For which value(s) of $ k $ will the pair of equations
$ k x+3 y=k-3 $
$ 12 x+k y=k $
have no solution?

Given: 

The given system of equations is:

\( k x+3 y=k-3 \)
\( 12 x+k y=k \)

To do: 

We have to find the value of $k$ for which the given system of equations has no solution.

Solution:

The given system of equations can be written as:

\( k x+3 y-(k-3)=0 \)
\( 12 x+k y-k=0 \)

The standard form of system of equations of two variables is $a_{1} x+b_{1} y+c_{1}=0$ and $a_{2} x+b_{2} y-c_{2}=0$.
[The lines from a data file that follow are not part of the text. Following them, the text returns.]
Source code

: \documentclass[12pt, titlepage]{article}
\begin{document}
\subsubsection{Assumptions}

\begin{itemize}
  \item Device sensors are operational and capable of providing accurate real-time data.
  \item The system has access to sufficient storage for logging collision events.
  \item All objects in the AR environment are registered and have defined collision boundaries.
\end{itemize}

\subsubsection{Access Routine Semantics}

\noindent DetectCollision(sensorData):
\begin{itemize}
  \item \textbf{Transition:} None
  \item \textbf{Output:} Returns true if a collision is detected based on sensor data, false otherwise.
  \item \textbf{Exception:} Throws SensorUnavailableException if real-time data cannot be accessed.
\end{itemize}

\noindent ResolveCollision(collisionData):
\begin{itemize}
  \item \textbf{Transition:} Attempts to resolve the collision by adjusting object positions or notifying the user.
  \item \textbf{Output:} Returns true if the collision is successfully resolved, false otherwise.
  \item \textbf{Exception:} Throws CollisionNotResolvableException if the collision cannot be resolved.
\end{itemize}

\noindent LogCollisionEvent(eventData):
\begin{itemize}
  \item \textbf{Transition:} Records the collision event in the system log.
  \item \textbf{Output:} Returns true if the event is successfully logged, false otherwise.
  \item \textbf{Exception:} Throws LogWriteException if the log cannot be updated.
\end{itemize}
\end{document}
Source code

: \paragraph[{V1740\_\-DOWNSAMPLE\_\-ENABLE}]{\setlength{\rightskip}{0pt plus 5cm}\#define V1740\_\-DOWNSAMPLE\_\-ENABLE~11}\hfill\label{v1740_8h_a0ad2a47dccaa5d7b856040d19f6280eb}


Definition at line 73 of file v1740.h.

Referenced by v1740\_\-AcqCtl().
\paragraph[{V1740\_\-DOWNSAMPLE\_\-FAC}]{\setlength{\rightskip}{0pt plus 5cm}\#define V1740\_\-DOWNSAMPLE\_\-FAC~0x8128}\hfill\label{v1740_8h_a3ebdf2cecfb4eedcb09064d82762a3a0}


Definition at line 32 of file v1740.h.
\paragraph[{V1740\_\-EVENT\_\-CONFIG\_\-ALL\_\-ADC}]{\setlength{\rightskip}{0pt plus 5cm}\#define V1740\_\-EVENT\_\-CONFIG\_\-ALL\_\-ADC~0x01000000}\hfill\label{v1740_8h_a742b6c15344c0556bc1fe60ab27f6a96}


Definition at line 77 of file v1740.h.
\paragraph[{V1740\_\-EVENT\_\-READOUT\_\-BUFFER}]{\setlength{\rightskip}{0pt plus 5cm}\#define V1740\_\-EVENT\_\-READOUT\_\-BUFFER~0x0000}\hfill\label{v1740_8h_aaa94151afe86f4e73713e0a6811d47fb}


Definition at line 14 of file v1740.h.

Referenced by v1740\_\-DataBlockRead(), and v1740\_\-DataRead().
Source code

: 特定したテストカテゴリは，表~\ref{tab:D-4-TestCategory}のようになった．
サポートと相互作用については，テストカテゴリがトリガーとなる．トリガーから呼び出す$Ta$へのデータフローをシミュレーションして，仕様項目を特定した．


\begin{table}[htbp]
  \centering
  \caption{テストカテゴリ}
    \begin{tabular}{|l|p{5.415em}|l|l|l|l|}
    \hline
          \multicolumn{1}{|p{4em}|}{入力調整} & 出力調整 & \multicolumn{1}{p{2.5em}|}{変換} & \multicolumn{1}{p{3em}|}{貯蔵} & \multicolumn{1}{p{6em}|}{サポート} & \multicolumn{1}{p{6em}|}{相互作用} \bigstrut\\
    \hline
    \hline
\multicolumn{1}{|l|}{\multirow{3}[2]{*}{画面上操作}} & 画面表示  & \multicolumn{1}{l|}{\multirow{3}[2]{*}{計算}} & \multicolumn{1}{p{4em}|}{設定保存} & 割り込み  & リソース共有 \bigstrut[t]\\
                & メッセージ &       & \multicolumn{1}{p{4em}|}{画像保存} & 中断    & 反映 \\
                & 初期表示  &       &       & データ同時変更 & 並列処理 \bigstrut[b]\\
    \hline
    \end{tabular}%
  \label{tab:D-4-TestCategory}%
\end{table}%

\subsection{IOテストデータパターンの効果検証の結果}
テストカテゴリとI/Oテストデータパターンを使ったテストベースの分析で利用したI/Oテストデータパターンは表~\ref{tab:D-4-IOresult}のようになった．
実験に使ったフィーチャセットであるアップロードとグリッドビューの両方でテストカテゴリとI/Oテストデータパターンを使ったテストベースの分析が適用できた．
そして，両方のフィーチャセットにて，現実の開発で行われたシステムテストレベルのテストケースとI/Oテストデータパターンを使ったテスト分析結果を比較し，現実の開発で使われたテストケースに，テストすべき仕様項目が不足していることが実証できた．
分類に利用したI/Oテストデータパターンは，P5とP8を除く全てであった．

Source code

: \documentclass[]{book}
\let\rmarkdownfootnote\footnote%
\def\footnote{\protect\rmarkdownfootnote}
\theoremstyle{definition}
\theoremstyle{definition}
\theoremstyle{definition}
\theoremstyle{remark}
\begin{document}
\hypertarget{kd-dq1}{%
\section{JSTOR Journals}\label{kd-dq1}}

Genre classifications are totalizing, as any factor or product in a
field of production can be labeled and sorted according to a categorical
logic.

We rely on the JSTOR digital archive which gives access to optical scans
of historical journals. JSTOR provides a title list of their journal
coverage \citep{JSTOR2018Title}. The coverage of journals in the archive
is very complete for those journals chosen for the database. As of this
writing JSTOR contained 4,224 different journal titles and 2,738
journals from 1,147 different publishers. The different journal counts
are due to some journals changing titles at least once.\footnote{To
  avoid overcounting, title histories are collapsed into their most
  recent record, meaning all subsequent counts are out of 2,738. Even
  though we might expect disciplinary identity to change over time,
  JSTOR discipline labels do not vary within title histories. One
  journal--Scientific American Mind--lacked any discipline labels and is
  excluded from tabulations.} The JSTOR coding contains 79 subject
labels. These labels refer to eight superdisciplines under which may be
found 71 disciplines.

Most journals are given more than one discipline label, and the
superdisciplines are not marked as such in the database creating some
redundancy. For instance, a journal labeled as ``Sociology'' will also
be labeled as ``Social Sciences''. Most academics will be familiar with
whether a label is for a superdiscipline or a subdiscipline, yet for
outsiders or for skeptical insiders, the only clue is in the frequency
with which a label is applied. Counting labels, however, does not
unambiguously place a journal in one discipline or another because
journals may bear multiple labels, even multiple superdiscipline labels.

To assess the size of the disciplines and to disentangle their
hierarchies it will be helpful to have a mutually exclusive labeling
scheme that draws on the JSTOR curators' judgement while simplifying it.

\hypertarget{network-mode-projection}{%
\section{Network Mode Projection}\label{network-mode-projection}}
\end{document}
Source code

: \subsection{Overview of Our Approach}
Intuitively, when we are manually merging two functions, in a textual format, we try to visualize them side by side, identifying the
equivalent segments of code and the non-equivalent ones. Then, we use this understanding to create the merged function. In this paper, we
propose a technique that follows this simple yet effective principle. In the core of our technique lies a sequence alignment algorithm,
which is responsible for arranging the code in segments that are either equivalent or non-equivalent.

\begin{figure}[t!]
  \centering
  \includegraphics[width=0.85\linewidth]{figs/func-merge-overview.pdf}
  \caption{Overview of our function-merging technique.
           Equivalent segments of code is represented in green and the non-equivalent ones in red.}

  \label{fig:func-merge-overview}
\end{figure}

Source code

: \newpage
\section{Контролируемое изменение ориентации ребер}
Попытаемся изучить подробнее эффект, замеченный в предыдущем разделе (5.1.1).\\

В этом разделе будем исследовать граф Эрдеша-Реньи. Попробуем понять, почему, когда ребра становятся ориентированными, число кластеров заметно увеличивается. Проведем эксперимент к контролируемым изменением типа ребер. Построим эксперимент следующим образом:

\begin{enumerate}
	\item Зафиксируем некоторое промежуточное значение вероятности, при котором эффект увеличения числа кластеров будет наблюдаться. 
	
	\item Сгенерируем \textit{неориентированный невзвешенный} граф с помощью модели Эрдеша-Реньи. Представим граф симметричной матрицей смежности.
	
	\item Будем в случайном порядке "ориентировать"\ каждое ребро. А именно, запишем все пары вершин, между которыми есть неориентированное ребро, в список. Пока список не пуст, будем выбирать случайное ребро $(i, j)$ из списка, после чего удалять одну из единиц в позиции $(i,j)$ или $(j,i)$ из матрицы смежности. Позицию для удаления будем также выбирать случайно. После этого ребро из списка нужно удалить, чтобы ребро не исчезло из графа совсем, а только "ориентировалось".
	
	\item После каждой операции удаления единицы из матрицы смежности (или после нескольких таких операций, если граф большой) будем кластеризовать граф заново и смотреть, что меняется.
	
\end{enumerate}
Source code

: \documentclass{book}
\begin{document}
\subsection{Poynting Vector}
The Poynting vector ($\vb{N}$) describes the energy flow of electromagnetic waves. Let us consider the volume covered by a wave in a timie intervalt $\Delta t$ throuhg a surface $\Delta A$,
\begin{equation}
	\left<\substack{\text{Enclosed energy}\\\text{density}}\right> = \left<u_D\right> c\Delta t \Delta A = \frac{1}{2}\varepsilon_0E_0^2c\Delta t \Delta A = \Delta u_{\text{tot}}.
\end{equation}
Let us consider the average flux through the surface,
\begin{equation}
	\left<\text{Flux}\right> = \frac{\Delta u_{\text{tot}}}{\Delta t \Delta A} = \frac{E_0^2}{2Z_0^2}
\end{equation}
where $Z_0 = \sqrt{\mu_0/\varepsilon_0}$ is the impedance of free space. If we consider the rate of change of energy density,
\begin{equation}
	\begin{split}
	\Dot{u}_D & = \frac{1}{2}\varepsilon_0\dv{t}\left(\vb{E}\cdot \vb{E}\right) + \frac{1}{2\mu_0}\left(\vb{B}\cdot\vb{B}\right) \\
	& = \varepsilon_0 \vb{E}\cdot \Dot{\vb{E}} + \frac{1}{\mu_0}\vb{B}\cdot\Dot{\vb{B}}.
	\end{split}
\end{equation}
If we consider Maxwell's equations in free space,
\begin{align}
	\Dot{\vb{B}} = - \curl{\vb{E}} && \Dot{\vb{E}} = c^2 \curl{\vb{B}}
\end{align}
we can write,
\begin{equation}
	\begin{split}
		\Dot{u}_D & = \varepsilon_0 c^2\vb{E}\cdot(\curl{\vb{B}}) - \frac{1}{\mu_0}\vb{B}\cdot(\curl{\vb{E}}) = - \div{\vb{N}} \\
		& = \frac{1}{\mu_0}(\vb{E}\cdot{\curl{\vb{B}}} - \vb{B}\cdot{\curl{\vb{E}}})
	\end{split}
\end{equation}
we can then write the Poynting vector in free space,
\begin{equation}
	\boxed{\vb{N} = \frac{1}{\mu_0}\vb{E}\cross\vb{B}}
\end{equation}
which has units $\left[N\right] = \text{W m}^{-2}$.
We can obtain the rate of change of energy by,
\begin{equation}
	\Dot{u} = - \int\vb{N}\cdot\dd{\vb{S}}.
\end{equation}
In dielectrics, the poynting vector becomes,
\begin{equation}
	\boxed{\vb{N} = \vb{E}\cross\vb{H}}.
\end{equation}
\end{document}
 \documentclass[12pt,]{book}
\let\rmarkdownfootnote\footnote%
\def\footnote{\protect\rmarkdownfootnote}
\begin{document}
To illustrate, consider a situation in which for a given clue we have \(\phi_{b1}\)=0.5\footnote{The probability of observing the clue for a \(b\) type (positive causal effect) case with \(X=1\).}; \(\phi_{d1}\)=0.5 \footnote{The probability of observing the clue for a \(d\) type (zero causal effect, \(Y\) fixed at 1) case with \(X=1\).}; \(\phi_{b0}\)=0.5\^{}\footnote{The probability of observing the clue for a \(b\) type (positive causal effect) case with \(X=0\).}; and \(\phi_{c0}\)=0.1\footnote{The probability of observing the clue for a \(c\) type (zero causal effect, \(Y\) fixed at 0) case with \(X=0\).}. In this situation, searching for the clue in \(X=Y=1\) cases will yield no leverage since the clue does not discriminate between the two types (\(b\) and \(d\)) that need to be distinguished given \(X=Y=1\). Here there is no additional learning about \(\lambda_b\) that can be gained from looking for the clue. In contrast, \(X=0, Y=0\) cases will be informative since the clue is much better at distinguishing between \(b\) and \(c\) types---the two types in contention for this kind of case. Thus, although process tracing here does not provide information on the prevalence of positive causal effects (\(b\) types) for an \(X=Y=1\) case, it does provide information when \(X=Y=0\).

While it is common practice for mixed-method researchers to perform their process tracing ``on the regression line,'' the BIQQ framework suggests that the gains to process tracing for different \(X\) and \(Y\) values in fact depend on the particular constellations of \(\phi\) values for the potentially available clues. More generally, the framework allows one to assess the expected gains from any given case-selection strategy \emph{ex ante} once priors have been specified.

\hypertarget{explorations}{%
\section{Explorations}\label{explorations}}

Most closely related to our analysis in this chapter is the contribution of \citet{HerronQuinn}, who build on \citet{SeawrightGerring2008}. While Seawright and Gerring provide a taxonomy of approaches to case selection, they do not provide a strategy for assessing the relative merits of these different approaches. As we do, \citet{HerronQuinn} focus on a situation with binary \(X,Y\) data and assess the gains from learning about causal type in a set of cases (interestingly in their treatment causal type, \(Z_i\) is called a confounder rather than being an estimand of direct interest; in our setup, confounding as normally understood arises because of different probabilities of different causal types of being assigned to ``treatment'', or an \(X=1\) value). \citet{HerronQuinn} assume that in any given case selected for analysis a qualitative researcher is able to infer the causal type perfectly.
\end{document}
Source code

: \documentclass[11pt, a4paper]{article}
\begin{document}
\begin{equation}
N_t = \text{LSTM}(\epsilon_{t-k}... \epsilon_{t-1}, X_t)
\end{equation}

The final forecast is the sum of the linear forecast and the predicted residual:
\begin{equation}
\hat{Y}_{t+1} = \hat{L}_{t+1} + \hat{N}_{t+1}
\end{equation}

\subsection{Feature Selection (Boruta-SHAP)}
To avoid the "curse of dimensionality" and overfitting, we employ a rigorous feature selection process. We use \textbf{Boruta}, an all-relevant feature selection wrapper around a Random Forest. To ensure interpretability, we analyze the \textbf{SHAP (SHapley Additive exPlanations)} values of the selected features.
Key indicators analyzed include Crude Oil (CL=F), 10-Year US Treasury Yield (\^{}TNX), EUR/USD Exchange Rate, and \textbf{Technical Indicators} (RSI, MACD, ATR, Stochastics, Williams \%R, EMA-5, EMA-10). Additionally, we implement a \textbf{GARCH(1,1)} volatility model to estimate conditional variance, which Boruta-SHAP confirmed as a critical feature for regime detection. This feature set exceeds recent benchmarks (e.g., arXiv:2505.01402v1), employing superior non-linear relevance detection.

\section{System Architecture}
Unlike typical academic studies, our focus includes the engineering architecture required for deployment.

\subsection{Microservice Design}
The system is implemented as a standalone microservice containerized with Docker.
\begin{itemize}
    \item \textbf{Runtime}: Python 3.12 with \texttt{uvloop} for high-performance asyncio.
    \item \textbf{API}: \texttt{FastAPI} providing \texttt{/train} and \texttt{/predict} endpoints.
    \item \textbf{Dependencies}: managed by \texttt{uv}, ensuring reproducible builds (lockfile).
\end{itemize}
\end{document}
Comparing the given system of equations with the standard form of equations, we have,

$a_1=k, b_1=3, c_1=-(k-3)$ and $a_2=12, b_2=k, c_2=-k$

The condition for which the above system of equations has no solution is

$\frac{a_{1}}{a_{2}} \ =\frac{b_{1}}{b_{2}} ≠ \frac{c_{1}}{c_{2}} \ $

Therefore,

$\frac{k}{12}=\frac{3}{k}≠\frac{-(k-3)}{-k}$

$\frac{k}{12}=\frac{3}{k}≠\frac{k-3}{k}$

$\frac{k}{12}=\frac{3}{k}$

$k^2=36$

$k=\sqrt{36}$

$k=\pm 6$

$\frac{3}{k} ≠ \frac{k-3}{k}$

$k-3≠3$

$k≠3+3$

$k≠6$

This implies,

$k=-6$

The value of $k$ for which the given system of equations has no solution is $-6$.